Nolan said that Swift’s deal with AMC is an “incredible lesson” for studios that are reluctant to embrace the theatrical experience, IndieWire reported. Swift’s concert film, which documents her six-night residency at the SoFi Stadium in Los Angeles, broke records for the highest-grossing concert film or documentary of all time, earning $123.5 million globally in its opening weekend.
Swift also notably sold tickets at $19.89 each (and $13.13 for children) in the US, in reference to her acclaimed album and her favourite number. She also bypassed the traditional studio system and negotiated a direct distribution deal with AMC, the largest theatre chain in the US.
“Taylor Swift is about to show the studios, because her concert film is not being distributed by the studios, it’s being distributed by a theatre owner, AMC, and it’s going to make an enormous amount of money,” Nolan said at a recent event at The Graduate Center, CUNY 1.
“And this is the thing: This is a format, this is a way of seeing things and sharing stories, or sharing experiences, that’s incredibly valuable.
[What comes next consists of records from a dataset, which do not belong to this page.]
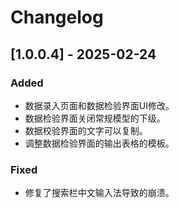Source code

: ﻿# Changelog

## [1.0.0.4] - 2025-02-24
### Added
- 数据录入页面和数据检验界面UI修改。
- 数据检验界面关闭常规模型的下级。
- 数据校验界面的文字可以复制。
- 调整数据检验界面的输出表格的模板。

### Fixed
- 修复了搜索栏中文输入法导致的崩溃。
And if they don’t want it, somebody else will. So that’s just the truth of it,” he added.
Nolan also commended Swift for finding a way to produce her film amid the ongoing Hollywood strikes and securing an interim agreement with SAG-AFTRA, the union that represents actors and performers.
Swift is not the only pop star who has opted for a non-traditional release strategy for her concert film. Beyoncé, who will release her own concert film, Beyoncé: The Formation World Tour, in December, also made a deal with AMC to distribute her film exclusively in theatres for two weeks before moving it to Disney+.
“The Eras Tour is a concert movie in the true sense,” NME wrote in a four-star review. “A genre-hopping, time-travelling jaunt through nine of Swift’s studio albums as far back as 2008’s ‘Fearless’.”